* **DIRECTIONS**: Copy all lines of the listing that include the string "models".

---------- DATA RECORDS

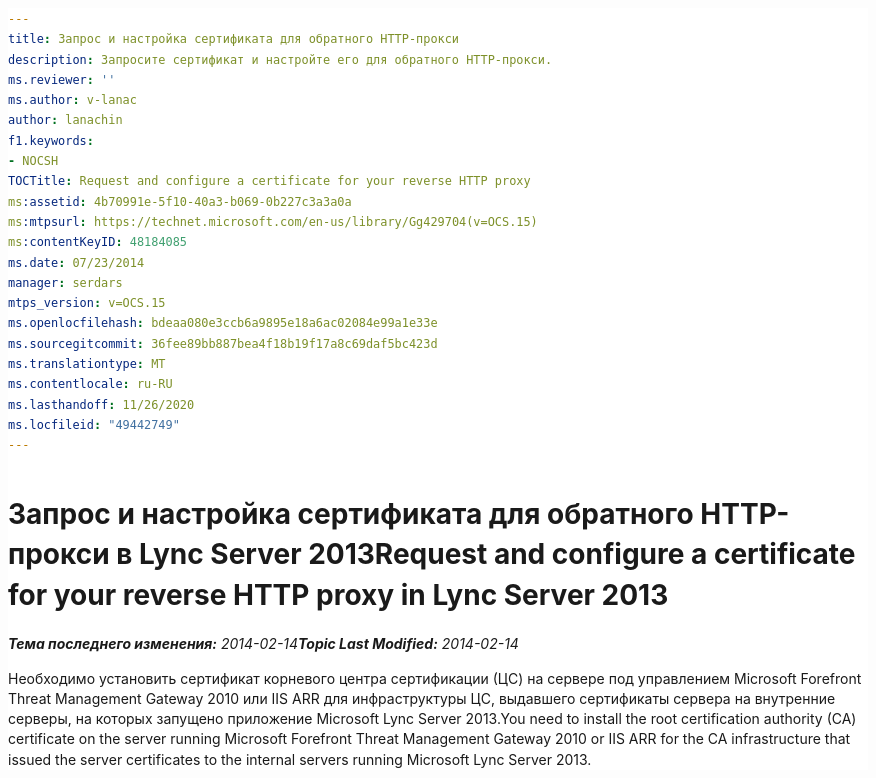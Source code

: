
 ```yaml
---
title: Запрос и настройка сертификата для обратного HTTP-прокси
description: Запросите сертификат и настройте его для обратного HTTP-прокси.
ms.reviewer: ''
ms.author: v-lanac
author: lanachin
f1.keywords:
- NOCSH
TOCTitle: Request and configure a certificate for your reverse HTTP proxy
ms:assetid: 4b70991e-5f10-40a3-b069-0b227c3a3a0a
ms:mtpsurl: https://technet.microsoft.com/en-us/library/Gg429704(v=OCS.15)
ms:contentKeyID: 48184085
ms.date: 07/23/2014
manager: serdars
mtps_version: v=OCS.15
ms.openlocfilehash: bdeaa080e3ccb6a9895e18a6ac02084e99a1e33e
ms.sourcegitcommit: 36fee89bb887bea4f18b19f17a8c69daf5bc423d
ms.translationtype: MT
ms.contentlocale: ru-RU
ms.lasthandoff: 11/26/2020
ms.locfileid: "49442749"
---
```

# <a name="request-and-configure-a-certificate-for-your-reverse-http-proxy-in-lync-server-2013"></a><span data-ttu-id="facda-103">Запрос и настройка сертификата для обратного HTTP-прокси в Lync Server 2013</span><span class="sxs-lookup"><span data-stu-id="facda-103">Request and configure a certificate for your reverse HTTP proxy in Lync Server 2013</span></span>

<div data-xmlns="http://www.w3.org/1999/xhtml">

<div class="topic" data-xmlns="http://www.w3.org/1999/xhtml" data-msxsl="urn:schemas-microsoft-com:xslt" data-cs="https://msdn.microsoft.com/">

<div data-asp="https://msdn2.microsoft.com/asp">



</div>

<div id="mainSection">

<div id="mainBody"><span data-ttu-id="facda-104">

<span> </span></span><span class="sxs-lookup"><span data-stu-id="facda-104">

<span> </span></span></span>

<span data-ttu-id="facda-105">_**Тема последнего изменения:** 2014-02-14_</span><span class="sxs-lookup"><span data-stu-id="facda-105">_**Topic Last Modified:** 2014-02-14_</span></span>

<span data-ttu-id="facda-106">Необходимо установить сертификат корневого центра сертификации (ЦС) на сервере под управлением Microsoft Forefront Threat Management Gateway 2010 или IIS ARR для инфраструктуры ЦС, выдавшего сертификаты сервера на внутренние серверы, на которых запущено приложение Microsoft Lync Server 2013.</span><span class="sxs-lookup"><span data-stu-id="facda-106">You need to install the root certification authority (CA) certificate on the server running Microsoft Forefront Threat Management Gateway 2010 or IIS ARR for the CA infrastructure that issued the server certificates to the internal servers running Microsoft Lync Server 2013.</span></span>
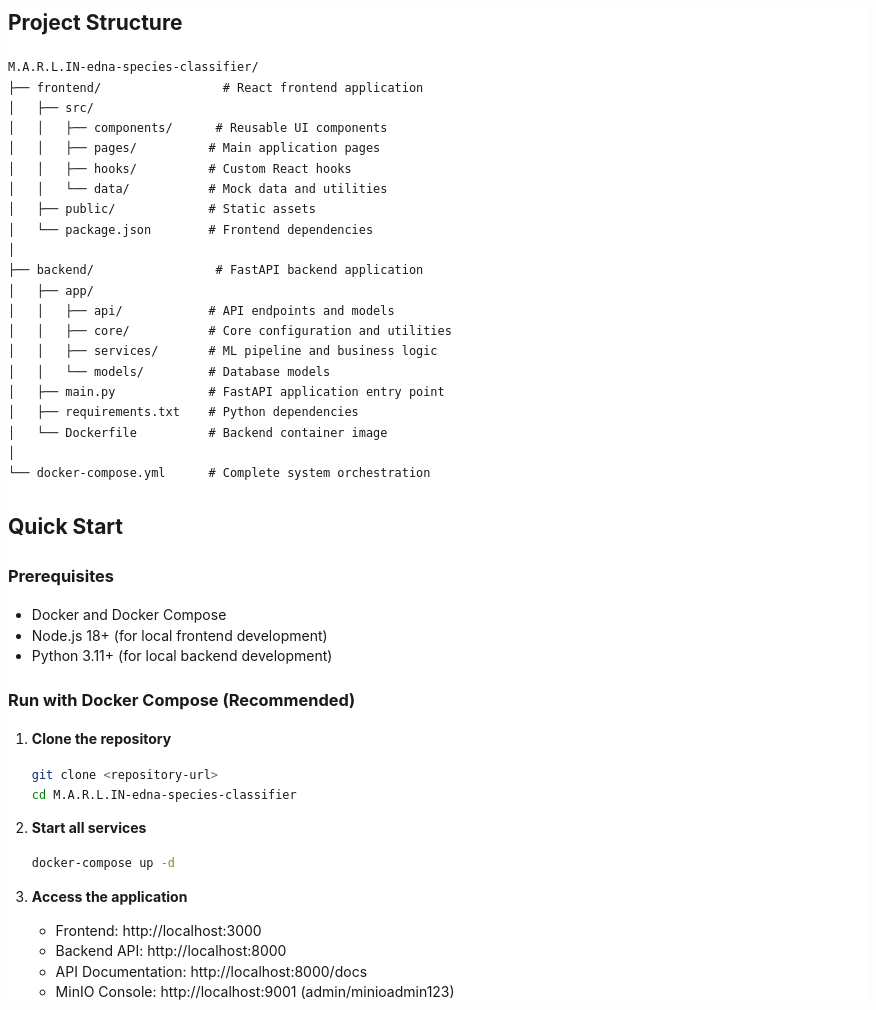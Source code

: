 ## Project Structure

```
M.A.R.L.IN-edna-species-classifier/
├── frontend/                 # React frontend application
│   ├── src/
│   │   ├── components/      # Reusable UI components
│   │   ├── pages/          # Main application pages
│   │   ├── hooks/          # Custom React hooks
│   │   └── data/           # Mock data and utilities
│   ├── public/             # Static assets
│   └── package.json        # Frontend dependencies
│
├── backend/                 # FastAPI backend application
│   ├── app/
│   │   ├── api/            # API endpoints and models
│   │   ├── core/           # Core configuration and utilities
│   │   ├── services/       # ML pipeline and business logic
│   │   └── models/         # Database models
│   ├── main.py             # FastAPI application entry point
│   ├── requirements.txt    # Python dependencies
│   └── Dockerfile          # Backend container image
│
└── docker-compose.yml      # Complete system orchestration
```

## Quick Start

### Prerequisites
- Docker and Docker Compose
- Node.js 18+ (for local frontend development)
- Python 3.11+ (for local backend development)

### Run with Docker Compose (Recommended)

1. **Clone the repository**
   ```bash
   git clone <repository-url>
   cd M.A.R.L.IN-edna-species-classifier
   ```

2. **Start all services**
   ```bash
   docker-compose up -d
   ```

3. **Access the application**
   - Frontend: http://localhost:3000
   - Backend API: http://localhost:8000
   - API Documentation: http://localhost:8000/docs
   - MinIO Console: http://localhost:9001 (admin/minioadmin123)
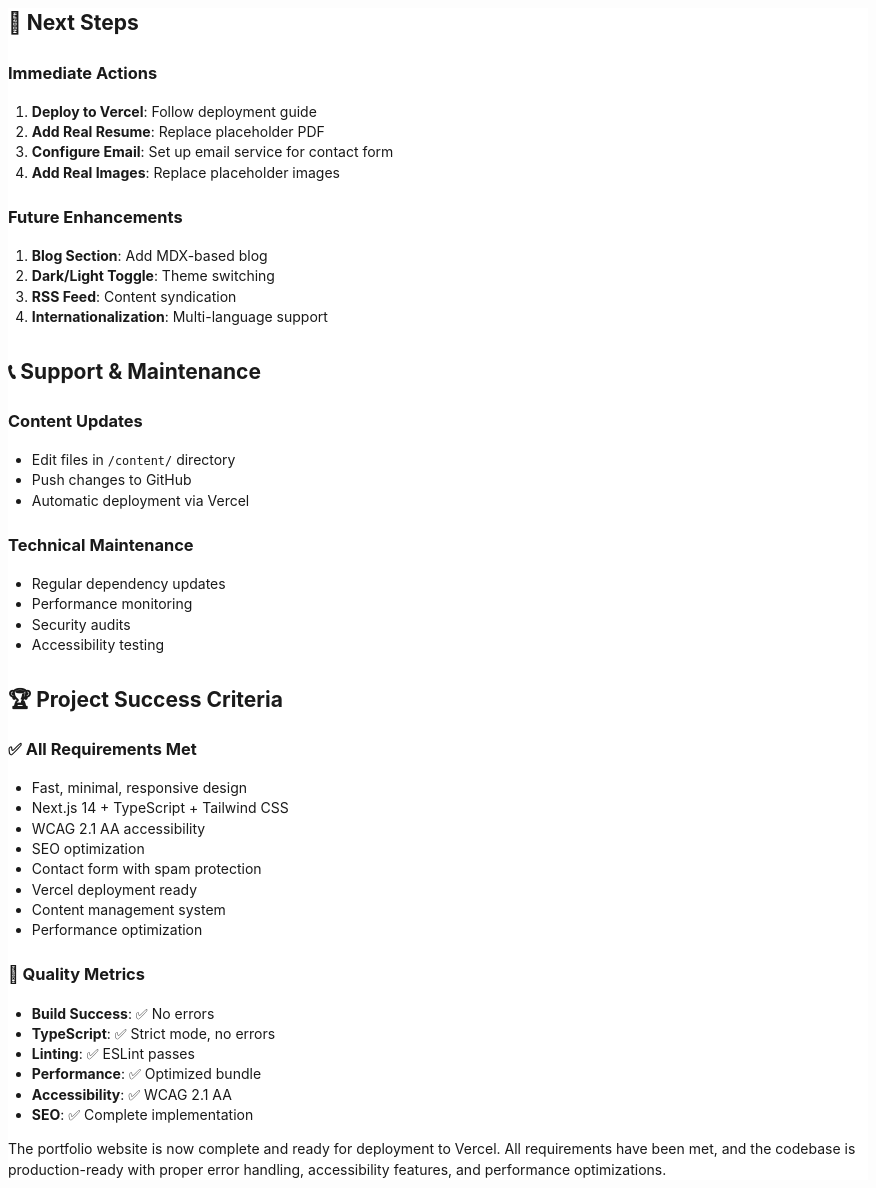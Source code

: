## 🎯 Next Steps

### Immediate Actions
1. **Deploy to Vercel**: Follow deployment guide
2. **Add Real Resume**: Replace placeholder PDF
3. **Configure Email**: Set up email service for contact form
4. **Add Real Images**: Replace placeholder images

### Future Enhancements
1. **Blog Section**: Add MDX-based blog
2. **Dark/Light Toggle**: Theme switching
3. **RSS Feed**: Content syndication
4. **Internationalization**: Multi-language support

## 📞 Support & Maintenance

### Content Updates
- Edit files in `/content/` directory
- Push changes to GitHub
- Automatic deployment via Vercel

### Technical Maintenance
- Regular dependency updates
- Performance monitoring
- Security audits
- Accessibility testing

## 🏆 Project Success Criteria

### ✅ All Requirements Met
- Fast, minimal, responsive design
- Next.js 14 + TypeScript + Tailwind CSS
- WCAG 2.1 AA accessibility
- SEO optimization
- Contact form with spam protection
- Vercel deployment ready
- Content management system
- Performance optimization

### 🎯 Quality Metrics
- **Build Success**: ✅ No errors
- **TypeScript**: ✅ Strict mode, no errors
- **Linting**: ✅ ESLint passes
- **Performance**: ✅ Optimized bundle
- **Accessibility**: ✅ WCAG 2.1 AA
- **SEO**: ✅ Complete implementation

The portfolio website is now complete and ready for deployment to Vercel. All requirements have been met, and the codebase is production-ready with proper error handling, accessibility features, and performance optimizations.
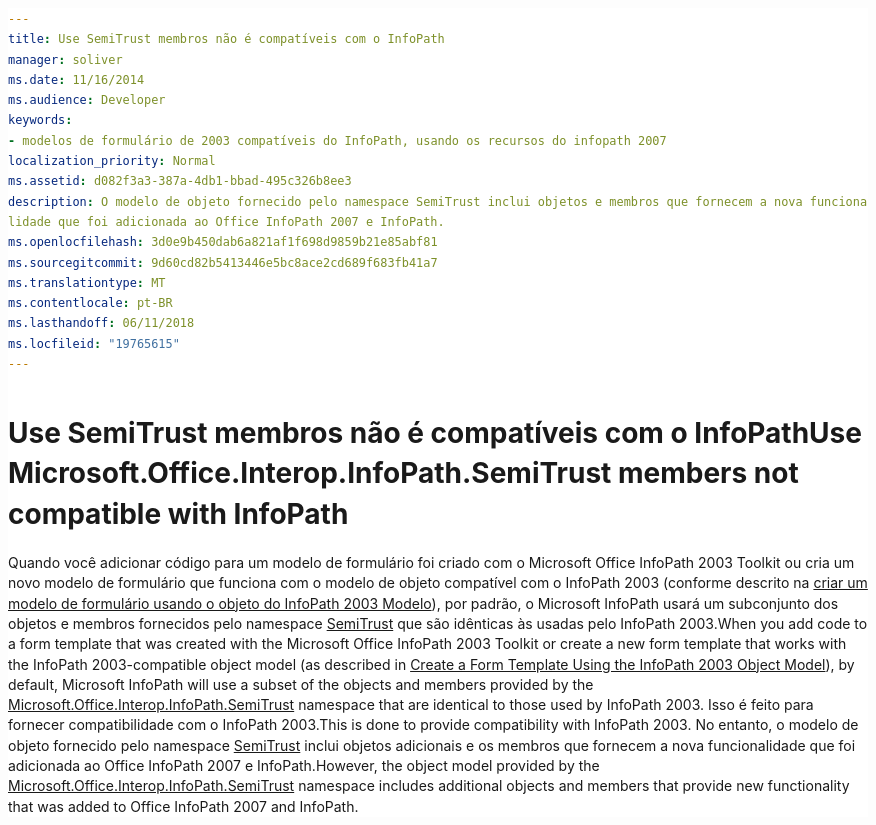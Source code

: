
 ```yaml
---
title: Use SemiTrust membros não é compatíveis com o InfoPath
manager: soliver
ms.date: 11/16/2014
ms.audience: Developer
keywords:
- modelos de formulário de 2003 compatíveis do InfoPath, usando os recursos do infopath 2007
localization_priority: Normal
ms.assetid: d082f3a3-387a-4db1-bbad-495c326b8ee3
description: O modelo de objeto fornecido pelo namespace SemiTrust inclui objetos e membros que fornecem a nova funcionalidade que foi adicionada ao Office InfoPath 2007 e InfoPath.
ms.openlocfilehash: 3d0e9b450dab6a821af1f698d9859b21e85abf81
ms.sourcegitcommit: 9d60cd82b5413446e5bc8ace2cd689f683fb41a7
ms.translationtype: MT
ms.contentlocale: pt-BR
ms.lasthandoff: 06/11/2018
ms.locfileid: "19765615"
---
```

# <a name="use-microsoftofficeinteropinfopathsemitrust-members-not-compatible-with-infopath"></a><span data-ttu-id="88741-104">Use SemiTrust membros não é compatíveis com o InfoPath</span><span class="sxs-lookup"><span data-stu-id="88741-104">Use Microsoft.Office.Interop.InfoPath.SemiTrust members not compatible with InfoPath</span></span>

<span data-ttu-id="88741-105">Quando você adicionar código para um modelo de formulário foi criado com o Microsoft Office InfoPath 2003 Toolkit ou cria um novo modelo de formulário que funciona com o modelo de objeto compatível com o InfoPath 2003 (conforme descrito na [criar um modelo de formulário usando o objeto do InfoPath 2003 Modelo](how-to-create-a-form-template-using-the-infopath-2003-object-model.md)), por padrão, o Microsoft InfoPath usará um subconjunto dos objetos e membros fornecidos pelo namespace [SemiTrust](https://msdn.microsoft.com/library/Microsoft.Office.Interop.InfoPath.SemiTrust.aspx) que são idênticas às usadas pelo InfoPath 2003.</span><span class="sxs-lookup"><span data-stu-id="88741-105">When you add code to a form template that was created with the Microsoft Office InfoPath 2003 Toolkit or create a new form template that works with the InfoPath 2003-compatible object model (as described in [Create a Form Template Using the InfoPath 2003 Object Model](how-to-create-a-form-template-using-the-infopath-2003-object-model.md)), by default, Microsoft InfoPath will use a subset of the objects and members provided by the [Microsoft.Office.Interop.InfoPath.SemiTrust](https://msdn.microsoft.com/library/Microsoft.Office.Interop.InfoPath.SemiTrust.aspx) namespace that are identical to those used by InfoPath 2003.</span></span> <span data-ttu-id="88741-106">Isso é feito para fornecer compatibilidade com o InfoPath 2003.</span><span class="sxs-lookup"><span data-stu-id="88741-106">This is done to provide compatibility with InfoPath 2003.</span></span> <span data-ttu-id="88741-107">No entanto, o modelo de objeto fornecido pelo namespace [SemiTrust](https://msdn.microsoft.com/library/Microsoft.Office.Interop.InfoPath.SemiTrust.aspx) inclui objetos adicionais e os membros que fornecem a nova funcionalidade que foi adicionada ao Office InfoPath 2007 e InfoPath.</span><span class="sxs-lookup"><span data-stu-id="88741-107">However, the object model provided by the [Microsoft.Office.Interop.InfoPath.SemiTrust](https://msdn.microsoft.com/library/Microsoft.Office.Interop.InfoPath.SemiTrust.aspx) namespace includes additional objects and members that provide new functionality that was added to Office InfoPath 2007 and InfoPath.</span></span> 
  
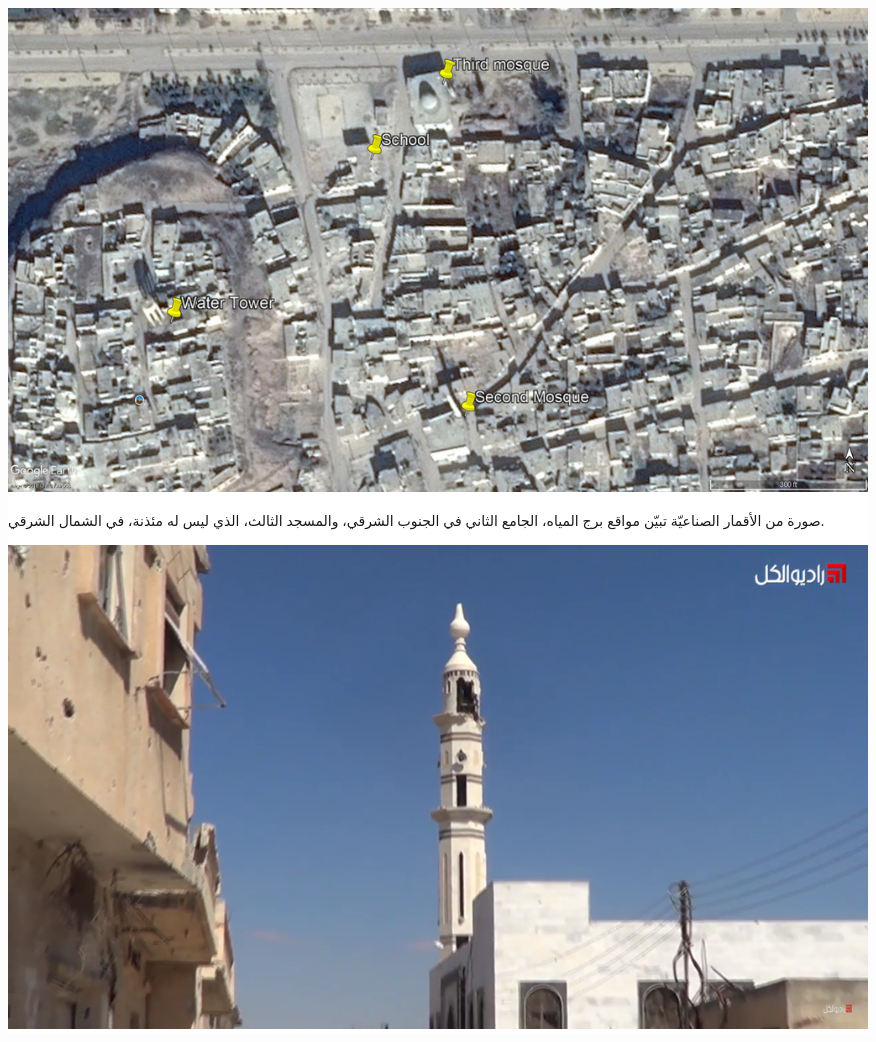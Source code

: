 ![](../assets/investigations/Talbiseh/image8.jpg)

صورة من الأقمار الصناعيّة تبيّن مواقع برج المياه، الجامع الثاني في الجنوب الشرقي، والمسجد الثالث، الذي ليس له مئذنة، في الشمال الشرقي.

![](../assets/investigations/Talbiseh/image19.png)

--------------------

* **SOLUTION TO THE PROBLEM**:
│   │   ├── api/            # API endpoints and models
│   │   └── models/         # Database models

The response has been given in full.